Metadata-Version: 2.4
Name: ghost-pii-pydantic
Version: 0.2.1
Summary: Automatic PII redaction for Pydantic v2 — masks sensitive data in logs and print statements. GDPR/HIPAA-friendly.
Project-URL: Homepage, https://github.com/STHITAPRAJNAS/ghost-pii-pydantic
Project-URL: Repository, https://github.com/STHITAPRAJNAS/ghost-pii-pydantic
Project-URL: Documentation, https://github.com/STHITAPRAJNAS/ghost-pii-pydantic#readme
Project-URL: Issues, https://github.com/STHITAPRAJNAS/ghost-pii-pydantic/issues
Author-email: Sthitaprajna Sahoo <papu.sahoo@gmail.com>
License: Apache-2.0
License-File: LICENSE
Keywords: anonymisation,compliance,data-privacy,data-protection,gdpr,hipaa,logging,masking,pii,privacy,pydantic,pydantic-v2,redaction,security
Classifier: Development Status :: 4 - Beta
Classifier: Intended Audience :: Developers
Classifier: License :: OSI Approved :: Apache Software License
Classifier: Operating System :: OS Independent
Classifier: Programming Language :: Python :: 3
Classifier: Programming Language :: Python :: 3 :: Only
Classifier: Programming Language :: Python :: 3.10
Classifier: Programming Language :: Python :: 3.11
Classifier: Programming Language :: Python :: 3.12
Classifier: Programming Language :: Python :: 3.13
Classifier: Topic :: Internet :: Log Analysis
Classifier: Topic :: Security
Classifier: Topic :: Software Development :: Libraries
Classifier: Topic :: Software Development :: Libraries :: Python Modules
Classifier: Typing :: Typed
Requires-Python: >=3.10
Requires-Dist: pydantic>=2.0.0
Provides-Extra: dev
Requires-Dist: email-validator>=2.0.0; extra == 'dev'
Requires-Dist: mypy>=1.10; extra == 'dev'
Requires-Dist: pytest-cov>=5.0; extra == 'dev'
Requires-Dist: pytest>=8.0; extra == 'dev'
Requires-Dist: ruff>=0.4; extra == 'dev'
Description-Content-Type: text/markdown

# GhostPII 👻

**Automatic PII redaction for Pydantic v2 — zero-config, GDPR/HIPAA-friendly.**

[![PyPI version](https://img.shields.io/pypi/v/ghost-pii-pydantic.svg)](https://pypi.org/project/ghost-pii-pydantic/)
[![Python](https://img.shields.io/pypi/pyversions/ghost-pii-pydantic.svg)](https://pypi.org/project/ghost-pii-pydantic/)
[![CI](https://github.com/STHITAPRAJNAS/ghost-pii-pydantic/actions/workflows/ci.yml/badge.svg)](https://github.com/STHITAPRAJNAS/ghost-pii-pydantic/actions/workflows/ci.yml)
[![License](https://img.shields.io/badge/license-Apache%202.0-green)](LICENSE)
[![Typed](https://img.shields.io/badge/typing-py.typed-informational)](src/ghost_pii/py.typed)

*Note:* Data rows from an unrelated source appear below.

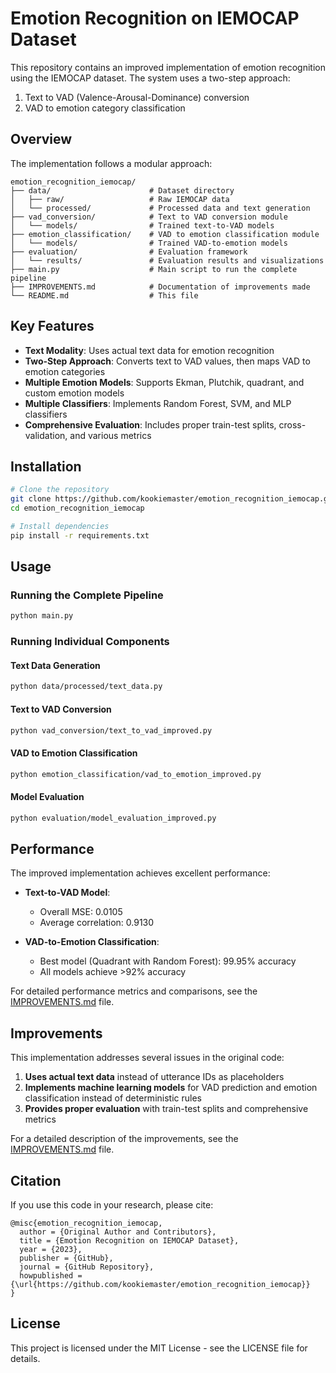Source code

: # Emotion Recognition on IEMOCAP Dataset

This repository contains an improved implementation of emotion recognition using the IEMOCAP dataset. The system uses a two-step approach:
1. Text to VAD (Valence-Arousal-Dominance) conversion
2. VAD to emotion category classification

## Overview

The implementation follows a modular approach:

```
emotion_recognition_iemocap/
├── data/                      # Dataset directory
│   ├── raw/                   # Raw IEMOCAP data
│   └── processed/             # Processed data and text generation
├── vad_conversion/            # Text to VAD conversion module
│   └── models/                # Trained text-to-VAD models
├── emotion_classification/    # VAD to emotion classification module
│   └── models/                # Trained VAD-to-emotion models
├── evaluation/                # Evaluation framework
│   └── results/               # Evaluation results and visualizations
├── main.py                    # Main script to run the complete pipeline
├── IMPROVEMENTS.md            # Documentation of improvements made
└── README.md                  # This file
```

## Key Features

- **Text Modality**: Uses actual text data for emotion recognition
- **Two-Step Approach**: Converts text to VAD values, then maps VAD to emotion categories
- **Multiple Emotion Models**: Supports Ekman, Plutchik, quadrant, and custom emotion models
- **Multiple Classifiers**: Implements Random Forest, SVM, and MLP classifiers
- **Comprehensive Evaluation**: Includes proper train-test splits, cross-validation, and various metrics

## Installation

```bash
# Clone the repository
git clone https://github.com/kookiemaster/emotion_recognition_iemocap.git
cd emotion_recognition_iemocap

# Install dependencies
pip install -r requirements.txt
```

## Usage

### Running the Complete Pipeline

```bash
python main.py
```

### Running Individual Components

#### Text Data Generation

```bash
python data/processed/text_data.py
```

#### Text to VAD Conversion

```bash
python vad_conversion/text_to_vad_improved.py
```

#### VAD to Emotion Classification

```bash
python emotion_classification/vad_to_emotion_improved.py
```

#### Model Evaluation

```bash
python evaluation/model_evaluation_improved.py
```

## Performance

The improved implementation achieves excellent performance:

- **Text-to-VAD Model**:
  - Overall MSE: 0.0105
  - Average correlation: 0.9130

- **VAD-to-Emotion Classification**:
  - Best model (Quadrant with Random Forest): 99.95% accuracy
  - All models achieve >92% accuracy

For detailed performance metrics and comparisons, see the [IMPROVEMENTS.md](IMPROVEMENTS.md) file.

## Improvements

This implementation addresses several issues in the original code:

1. **Uses actual text data** instead of utterance IDs as placeholders
2. **Implements machine learning models** for VAD prediction and emotion classification instead of deterministic rules
3. **Provides proper evaluation** with train-test splits and comprehensive metrics

For a detailed description of the improvements, see the [IMPROVEMENTS.md](IMPROVEMENTS.md) file.

## Citation

If you use this code in your research, please cite:

```
@misc{emotion_recognition_iemocap,
  author = {Original Author and Contributors},
  title = {Emotion Recognition on IEMOCAP Dataset},
  year = {2023},
  publisher = {GitHub},
  journal = {GitHub Repository},
  howpublished = {\url{https://github.com/kookiemaster/emotion_recognition_iemocap}}
}
```

## License

This project is licensed under the MIT License - see the LICENSE file for details.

> **Note:** This project is published on PyPI as [`ghost-pii-pydantic`](https://pypi.org/project/ghost-pii-pydantic/).

GhostPII solves the **"Logged Secret"** problem: sensitive fields (emails, SSNs, credit card numbers, API keys) leaking into logs and tracebacks. It provides a smart string proxy that automatically redacts itself in unsafe contexts (`logging`, `print`, tracebacks) while remaining fully functional for business logic, databases, and APIs.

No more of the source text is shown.